Hotel di Bandung - Meski menentang rencana pembakaran Al Quran oleh sekte Dove World Outreach Center di Florida, pemerintah Amerika Serikat tak bisa melarangnya. "Menurut konstitusi kami, semua orang punya hak mengekspresikan pendapat dia sendiri," kata Asisten Atase Kebudayaan di Kedutaan Besar Amerika Serikat Arend C. Zwartjes, di Bandung, Kamis (2/9).
Menurut Arend, negaranya memiliki dua kebebasan, yaitu beragama dan mengekspresikan diri. Dia mengakui diantara dua kebebasan itu akan muncul konflik. "Mungkin kalau di Indonesia pemerintah bisa campur tangan, tapi di Amerika dilarang," ujarnya di sela diskusi tentang Islam di Amerika di perpustakaan Institut Teknologi Bandung, Kamis (2/9).
Campur tangan pemerintah atau kepolisian, kata Arend, dimungkinkan jika sekte tersebut melakukan tindak kekerasan. Saat ditanya apakah pembakaran kitab suci termasuk kekerasan atau bukan. Arend mengaku tidak tahu. "Saya bukan pakar hukum dan tahu hukum di Florida,"katanya.
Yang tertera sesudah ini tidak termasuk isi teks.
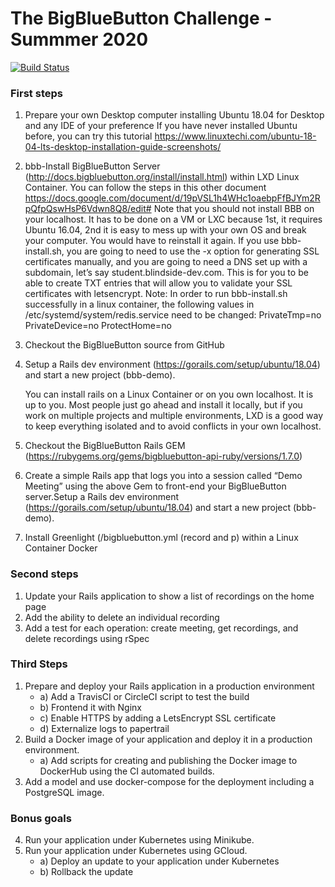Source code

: # The BigBlueButton Challenge - Summmer 2020
[![Build Status](https://travis-ci.org/Mariam05/BBB-Challenge.svg?branch=master)](https://travis-ci.org/Mariam05/BBB-Challenge)

### First steps
1. Prepare your own Desktop computer installing Ubuntu 18.04 for Desktop and any IDE of your preference
If you have never installed Ubuntu before, you can try this tutorial https://www.linuxtechi.com/ubuntu-18-04-lts-desktop-installation-guide-screenshots/

2. bbb-Install BigBlueButton Server (http://docs.bigbluebutton.org/install/install.html) within LXD Linux Container. You can follow the steps in this other document https://docs.google.com/document/d/19pVSL1h4WHc1oaebpFfBJYm2RpQfpQswHsP6Vdwn8Q8/edit#
Note that you should not install BBB on your localhost. It has to be done on a VM or LXC because 1st, it requires Ubuntu 16.04, 2nd it is easy to mess up with your own OS and break your computer. You would have to reinstall it again.
If you use bbb-install.sh, you are going to need to use the -x option for generating SSL certificates manually, and you are going to need a DNS set up with a subdomain, let’s say student.blindside-dev.com. This is for you to be able to create TXT entries that will allow you to validate your SSL certificates with letsencrypt.
Note: In order to run bbb-install.sh successfully in a linux container, the following values in /etc/systemd/system/redis.service need to be changed:
PrivateTmp=no
PrivateDevice=no
ProtectHome=no

3. Checkout the BigBlueButton source from GitHub

4. Setup a Rails dev environment (https://gorails.com/setup/ubuntu/18.04) and start a new project (bbb-demo).

    You can install rails on a Linux Container or on you own localhost. It is up to you. Most people just go ahead and install it locally, but if you work on multiple projects and multiple environments, LXD is a good way to keep everything isolated and to avoid conflicts in your own localhost.

5. Checkout the BigBlueButton Rails GEM (https://rubygems.org/gems/bigbluebutton-api-ruby/versions/1.7.0)

6. Create a simple Rails app that logs you into a session called “Demo Meeting” using the above Gem to front-end your BigBlueButton server.Setup a Rails dev environment (https://gorails.com/setup/ubuntu/18.04) and start a new project (bbb-demo).

7. Install Greenlight (/bigbluebutton.yml (record and p) within a Linux Container Docker


### Second steps
1. Update your Rails application to show a list of recordings on the home page
2. Add the ability to delete an individual recording
3. Add a test for each operation: create meeting, get recordings, and delete recordings using rSpec

### Third Steps
1. Prepare and deploy your Rails application in a production environment
    * a) Add a TravisCI or CircleCI script to test the build
    * b) Frontend it with Nginx
    * c) Enable HTTPS by adding a LetsEncrypt SSL certificate
    * d) Externalize logs to papertrail
2. Build a Docker image of your application and deploy it in a production environment.
    * a) Add scripts for creating and publishing the Docker image to DockerHub using the CI automated builds.
3. Add a model and use docker-compose for the deployment including a PostgreSQL image.

### Bonus goals
4. Run your application under Kubernetes using Minikube.
5. Run your application under Kubernetes using GCloud.
    * a) Deploy an update to your application under Kubernetes
    * b) Rollback the update
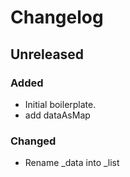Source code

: # Changelog

## Unreleased

### Added

- Initial boilerplate.
- add dataAsMap

### Changed

- Rename \_data into \_list
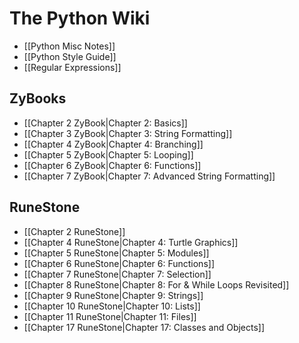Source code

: # The Python Wiki
- [[Python Misc Notes]]
- [[Python Style Guide]]
- [[Regular Expressions]]
## ZyBooks
- [[Chapter 2 ZyBook|Chapter 2: Basics]]
- [[Chapter 3 ZyBook|Chapter 3: String Formatting]]
- [[Chapter 4 ZyBook|Chapter 4: Branching]]
- [[Chapter 5 ZyBook|Chapter 5: Looping]]
- [[Chapter 6 ZyBook|Chapter 6: Functions]]
- [[Chapter 7 ZyBook|Chapter 7: Advanced String Formatting]]

## RuneStone
- [[Chapter 2 RuneStone]]
- [[Chapter 4 RuneStone|Chapter 4: Turtle Graphics]]
- [[Chapter 5 RuneStone|Chapter 5: Modules]]
- [[Chapter 6 RuneStone|Chapter 6: Functions]]
- [[Chapter 7 RuneStone|Chapter 7: Selection]]
- [[Chapter 8 RuneStone|Chapter 8: For & While Loops Revisited]]
- [[Chapter 9 RuneStone|Chapter 9: Strings]]
- [[Chapter 10 RuneStone|Chapter 10: Lists]]
- [[Chapter 11 RuneStone|Chapter 11: Files]]
- [[Chapter 17 RuneStone|Chapter 17: Classes and Objects]]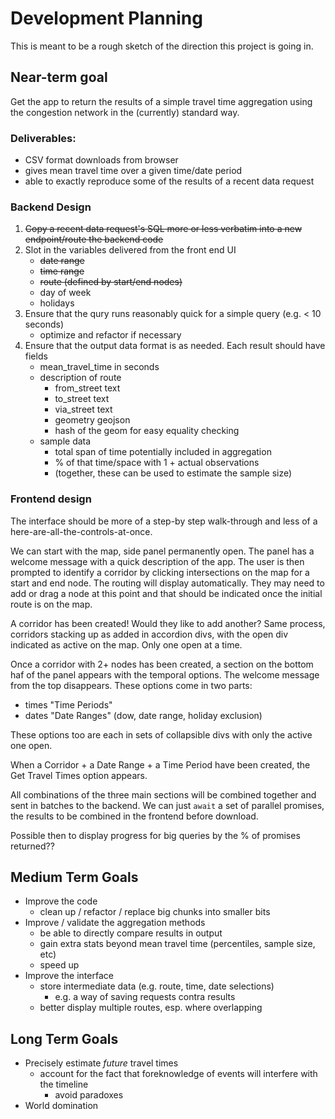 # Development Planning
This is meant to be a rough sketch of the direction this project is going in. 

## Near-term goal
Get the app to return the results of a simple travel time aggregation using the congestion network in the (currently) standard way.

### Deliverables:
* CSV format downloads from browser
* gives mean travel time over a given time/date period
* able to exactly reproduce some of the results of a recent data request

### Backend Design
1. ~~Copy a recent data request's SQL more or less verbatim into a new endpoint/route the backend code~~
2. Slot in the variables delivered from the front end UI
    * ~~date range~~
    * ~~time range~~
    * ~~route (defined by start/end nodes)~~
    * day of week
    * holidays
3. Ensure that the qury runs reasonably quick for a simple query (e.g. < 10 seconds)
    * optimize and refactor if necessary
4. Ensure that the output data format is as needed. Each result should have fields
    * mean_travel_time in seconds
    * description of route
        * from_street text
        * to_street text
        * via_street text
        * geometry geojson
        * hash of the geom for easy equality checking
    * sample data
        * total span of time potentially included in aggregation
        * % of that time/space with 1 + actual observations
        * (together, these can be used to estimate the sample size)

### Frontend design
The interface should be more of a step-by step walk-through and less of a here-are-all-the-controls-at-once.

We can start with the map, side panel permanently open. The panel has a welcome message with a quick description of the app. 
The user is then prompted to identify a corridor by clicking intersections on the map for a start and end node. The routing will display automatically. They may need to add or drag a node at this point and that should be indicated once the initial route is on the map. 

A corridor has been created! Would they like to add another? Same process, corridors stacking up as added in accordion divs, with the open div indicated as active on the map. Only one open at a time. 

Once a corridor with 2+ nodes has been created, a section on the bottom haf of the panel appears with the temporal options. The welcome message from the top disappears. These options come in two parts:
* times "Time Periods"
* dates "Date Ranges" (dow, date range, holiday exclusion)

These options too are each in sets of collapsible divs with only the active one open.

When a Corridor + a Date Range + a Time Period have been created, the Get Travel Times option appears.

All combinations of the three main sections will be combined together and sent in batches to the backend. We can just `await` a set of parallel promises, the results to be combined in the frontend before download.

Possible then to display progress for big queries by the % of promises returned??

## Medium Term Goals
* Improve the code
    * clean up / refactor / replace big chunks into smaller bits
* Improve / validate the aggregation methods
    * be able to directly compare results in output
    * gain extra stats beyond mean travel time (percentiles, sample size, etc)
    * speed up
* Improve the interface
    * store intermediate data (e.g. route, time, date selections)
        * e.g. a way of saving requests contra results
    * better display multiple routes, esp. where overlapping

## Long Term Goals
* Precisely estimate _future_ travel times
    * account for the fact that foreknowledge of events will interfere with the timeline
        * avoid paradoxes
* World domination

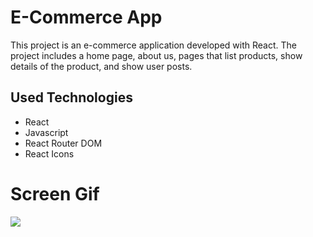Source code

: <h1>E-Commerce App</h1>

<p>
This project is an e-commerce application developed with React. The project includes a home page, about us, pages that list products, show details of the product, and show user posts.
</p>

<h2>Used Technologies</h2>

<ul>

<li>React</li>
<li>Javascript</li>
<li>React Router DOM</li>
<li>React Icons</li>

</ul>

<h1>Screen Gif</h1>

<img src="./ecommerceapp.gif" />

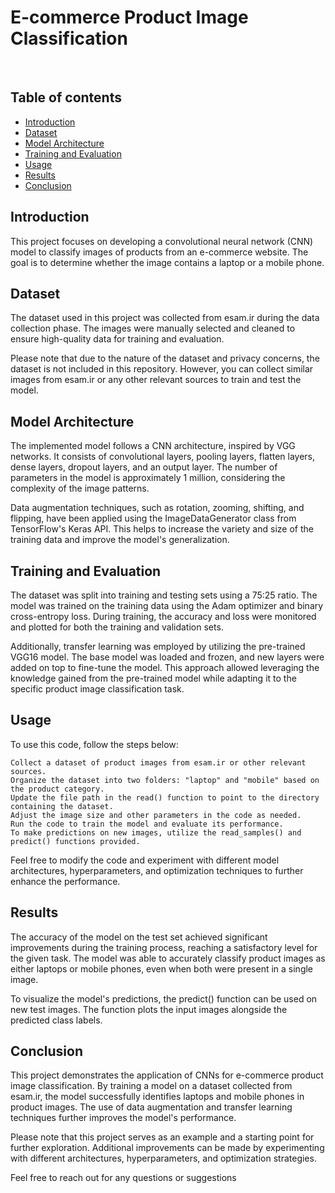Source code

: # E-commerce Product Image Classification

</br>

## Table of contents
- [Introduction](#Introduction)
- [Dataset](#Dataset)
- [Model Architecture](#Model-Architecture)
- [Training and Evaluation](#Training-and-Evaluation)
- [Usage](#Usage)
- [Results](#Results)
- [Conclusion](#Conclusion)


## Introduction
This project focuses on developing a convolutional neural network (CNN) model to classify images of products from an e-commerce website. The goal is to determine whether the image contains a laptop or a mobile phone.

## Dataset
The dataset used in this project was collected from esam.ir during the data collection phase. The images were manually selected and cleaned to ensure high-quality data for training and evaluation.

Please note that due to the nature of the dataset and privacy concerns, the dataset is not included in this repository. However, you can collect similar images from esam.ir or any other relevant sources to train and test the model.

## Model Architecture
The implemented model follows a CNN architecture, inspired by VGG networks. It consists of convolutional layers, pooling layers, flatten layers, dense layers, dropout layers, and an output layer. The number of parameters in the model is approximately 1 million, considering the complexity of the image patterns.

Data augmentation techniques, such as rotation, zooming, shifting, and flipping, have been applied using the ImageDataGenerator class from TensorFlow's Keras API. This helps to increase the variety and size of the training data and improve the model's generalization.

## Training and Evaluation
The dataset was split into training and testing sets using a 75:25 ratio. The model was trained on the training data using the Adam optimizer and binary cross-entropy loss. During training, the accuracy and loss were monitored and plotted for both the training and validation sets.

Additionally, transfer learning was employed by utilizing the pre-trained VGG16 model. The base model was loaded and frozen, and new layers were added on top to fine-tune the model. This approach allowed leveraging the knowledge gained from the pre-trained model while adapting it to the specific product image classification task.

## Usage
To use this code, follow the steps below:

    Collect a dataset of product images from esam.ir or other relevant sources.
    Organize the dataset into two folders: "laptop" and "mobile" based on the product category.
    Update the file path in the read() function to point to the directory containing the dataset.
    Adjust the image size and other parameters in the code as needed.
    Run the code to train the model and evaluate its performance.
    To make predictions on new images, utilize the read_samples() and predict() functions provided.

Feel free to modify the code and experiment with different model architectures, hyperparameters, and optimization techniques to further enhance the performance.

## Results
The accuracy of the model on the test set achieved significant improvements during the training process, reaching a satisfactory level for the given task. The model was able to accurately classify product images as either laptops or mobile phones, even when both were present in a single image.

To visualize the model's predictions, the predict() function can be used on new test images. The function plots the input images alongside the predicted class labels.

## Conclusion
This project demonstrates the application of CNNs for e-commerce product image classification. By training a model on a dataset collected from esam.ir, the model successfully identifies laptops and mobile phones in product images. The use of data augmentation and transfer learning techniques further improves the model's performance.

Please note that this project serves as an example and a starting point for further exploration. Additional improvements can be made by experimenting with different architectures, hyperparameters, and optimization strategies.

Feel free to reach out for any questions or suggestions
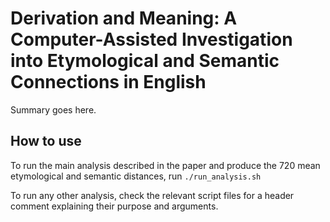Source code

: # Derivation and Meaning: A Computer-Assisted Investigation into Etymological and Semantic Connections in English
Summary goes here.

## How to use
To run the main analysis described in the paper and produce the 720 mean etymological and semantic distances, run `./run_analysis.sh` 

To run any other analysis, check the relevant script files for a header comment explaining their purpose and arguments.
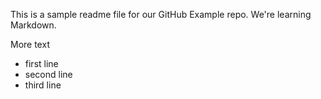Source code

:This is a sample readme file for our GitHub Example repo. We're learning Markdown.

More text 

- first line
- second line
- third line

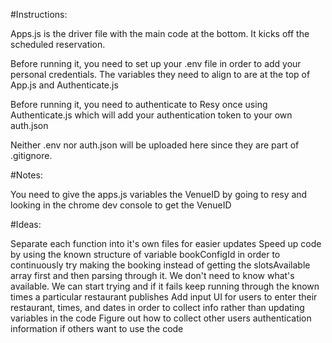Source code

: #Instructions:

Apps.js is the driver file with the main code at the bottom. It kicks off the scheduled reservation.

Before running it, you need to set up your .env file in order to add your personal credentials. The variables they need to align to are at the top of App.js and Authenticate.js

Before running it, you need to authenticate to Resy once using Authenticate.js which will add your authentication token to your own auth.json

Neither .env nor auth.json will be uploaded here since they are part of .gitignore.

#Notes:

You need to give the apps.js variables the VenueID by going to resy and looking in the chrome dev console to get the VenueID

#Ideas:

Separate each function into it's own files for easier updates
Speed up code by using the known structure of variable bookConfigId in order to continuously try making the booking instead of getting the slotsAvailable array first and then parsing through it. We don't need to know what's available. We can start trying and if it fails keep running through the known times a particular restaurant publishes
Add input UI for users to enter their restaurant, times, and dates in order to collect info rather than updating variables in the code
Figure out how to collect other users authentication information if others want to use the code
Rencana pembakaran Al Quran telah mengundang protes di Kedutaan Besar Amerika Serikat di Jakarta pekan lalu. Arend mengatakan, pihaknya juga mengetahui para pemuka agama seperti dari Nahdlatul Ulama dan Muhammadiyah menghkawatirkan rencana pembakaran tersebut. Dia berharap, masyarakat Indonesia tidak terprovokasi hingga merusak huhungan Amerika Serikat dengan Indonesia.
Mantan peserta pertukaran pelajar muslim ke Amerika, Luthfia Maharani mengatakan, rencana pembakaran Al Quran oleh sekte Kristen pada peringatan tragedi pemboman WTC 11 September mendatang tersebut harus ditentang. Walau ada kebebasan berpendapat, mahasiswa baru Fakultas Hukum Universitas Padjadjaran itu berharap rencana tersebut tak menyebar luas. "Orang Amerika itu kan terbiasa hidup individualis. Sering suatu kasus jadi isu internasional tapi nggak jadi isu nasional," ujarnya.
Selama tinggal setahun di wilayah Pennsylvania, kata dia, sorotan buruk terhadap Islam biasanya muncul dari pemberitaan media massa. Warga biasa sendiri banyak yang ingin tahu tentang Islam. "Kami juga tak mendapat perlakuan diskriminasi atau rasialis selama di sana," ujarnya.
Menurut Arend, negaranya memiliki dua kebebasan, yaitu beragama dan mengekspresikan diri. Dia mengakui diantara dua kebebasan itu akan muncul konflik. "Mungkin kalau di Indonesia pemerintah bisa campur tangan, tapi di Amerika dilarang," ujarnya di sela diskusi tentang Islam di Amerika di perpustakaan Institut Teknologi Bandung, Kamis (2/9).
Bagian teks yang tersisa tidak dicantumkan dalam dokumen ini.